Former detainee Muhammad Khan and his legal team, headed by Muhammad Chaudhry, said writs had been sent to the US secretaries of defence, state and justice, via the American embassy.
The demand was for “mental suffering, financial losses and physical and religious victimisation”, Chaudhry said.
Linda Cheatham, an official at the US embassy in Islamabad, confirmed the embassy had received a letter from Khan’s lawyer.
“We received a letter and passed that to the Department of State, to Washington,” she said.
Muhammad Khan was released in October from Camp X-ray, where the US government has been holding al-Qaida and Taliban suspects captured in Afghanistan and elsewhere.

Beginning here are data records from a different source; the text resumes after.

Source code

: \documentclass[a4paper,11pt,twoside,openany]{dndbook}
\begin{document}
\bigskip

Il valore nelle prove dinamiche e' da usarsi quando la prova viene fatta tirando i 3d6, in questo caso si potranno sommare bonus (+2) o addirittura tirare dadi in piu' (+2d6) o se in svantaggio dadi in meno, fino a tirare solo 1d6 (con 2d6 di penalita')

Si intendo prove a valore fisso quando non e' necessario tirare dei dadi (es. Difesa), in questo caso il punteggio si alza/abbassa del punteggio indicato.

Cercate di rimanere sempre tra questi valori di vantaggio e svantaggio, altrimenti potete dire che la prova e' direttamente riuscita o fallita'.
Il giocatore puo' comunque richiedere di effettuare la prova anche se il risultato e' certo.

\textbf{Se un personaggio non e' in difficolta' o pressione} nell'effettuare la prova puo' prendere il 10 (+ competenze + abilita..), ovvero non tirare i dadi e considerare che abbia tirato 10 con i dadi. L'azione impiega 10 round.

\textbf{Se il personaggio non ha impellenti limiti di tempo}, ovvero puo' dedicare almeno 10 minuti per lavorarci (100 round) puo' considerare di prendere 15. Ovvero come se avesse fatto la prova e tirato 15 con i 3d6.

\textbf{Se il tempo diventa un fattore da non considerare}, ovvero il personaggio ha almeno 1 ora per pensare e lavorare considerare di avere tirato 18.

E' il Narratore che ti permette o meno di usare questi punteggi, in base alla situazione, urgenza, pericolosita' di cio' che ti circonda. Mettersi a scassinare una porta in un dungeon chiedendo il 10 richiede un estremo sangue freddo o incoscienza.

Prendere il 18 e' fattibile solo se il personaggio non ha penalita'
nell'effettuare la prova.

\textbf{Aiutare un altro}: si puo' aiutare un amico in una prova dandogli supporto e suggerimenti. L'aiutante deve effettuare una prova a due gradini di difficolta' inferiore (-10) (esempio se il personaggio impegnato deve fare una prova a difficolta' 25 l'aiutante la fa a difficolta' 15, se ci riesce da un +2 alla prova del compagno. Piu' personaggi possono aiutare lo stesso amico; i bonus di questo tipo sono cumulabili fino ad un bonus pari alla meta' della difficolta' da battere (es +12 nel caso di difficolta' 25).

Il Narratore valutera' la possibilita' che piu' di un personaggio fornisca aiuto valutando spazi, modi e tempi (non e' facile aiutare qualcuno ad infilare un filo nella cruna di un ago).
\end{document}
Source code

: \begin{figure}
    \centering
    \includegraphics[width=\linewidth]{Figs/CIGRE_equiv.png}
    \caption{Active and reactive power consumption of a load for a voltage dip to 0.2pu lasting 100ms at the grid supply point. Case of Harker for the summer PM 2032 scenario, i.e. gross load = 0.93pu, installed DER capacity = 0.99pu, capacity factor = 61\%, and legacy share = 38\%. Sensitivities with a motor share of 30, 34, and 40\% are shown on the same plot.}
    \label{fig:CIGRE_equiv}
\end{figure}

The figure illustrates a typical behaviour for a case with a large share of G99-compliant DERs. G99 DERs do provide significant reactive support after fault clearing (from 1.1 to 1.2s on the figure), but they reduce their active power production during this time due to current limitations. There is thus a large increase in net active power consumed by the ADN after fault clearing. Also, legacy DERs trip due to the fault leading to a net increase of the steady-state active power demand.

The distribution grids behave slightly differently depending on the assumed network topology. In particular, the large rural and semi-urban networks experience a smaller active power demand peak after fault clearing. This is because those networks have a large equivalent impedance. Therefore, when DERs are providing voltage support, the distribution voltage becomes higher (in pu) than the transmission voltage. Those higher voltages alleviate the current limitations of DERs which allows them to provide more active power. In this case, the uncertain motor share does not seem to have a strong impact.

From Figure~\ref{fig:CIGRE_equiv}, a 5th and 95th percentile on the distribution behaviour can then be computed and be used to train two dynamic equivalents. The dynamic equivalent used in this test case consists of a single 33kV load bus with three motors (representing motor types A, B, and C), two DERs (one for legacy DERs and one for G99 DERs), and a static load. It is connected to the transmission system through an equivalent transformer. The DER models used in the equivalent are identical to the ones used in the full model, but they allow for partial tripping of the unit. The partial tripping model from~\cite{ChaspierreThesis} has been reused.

Khan said he was caged in a tiny cell and kept in solitary confinement for weeks.
Chaudhry added he would give the government four weeks to respond. “If there is no response, then we will think to file a case either in a US court or in a Pakistani court.”
Khan, who owns a saw mill, said he was seeking $10 million for mental suffering and victimization and a further $44,000 for lost income. He said he was in Afghanistan preaching when he was detained in Kunduz province.
Pakistani officials have said most of the 50 Pakistanis detained at Guantanamo Bay were not linked to the al-Qaida network of Usama bin Ladin, but only sixteen have been freed so far.
Some Pakistanis went to Afghanistan to fight alongside the Taliban. US forces detained dozens, holding them without charge and denying access to lawyers.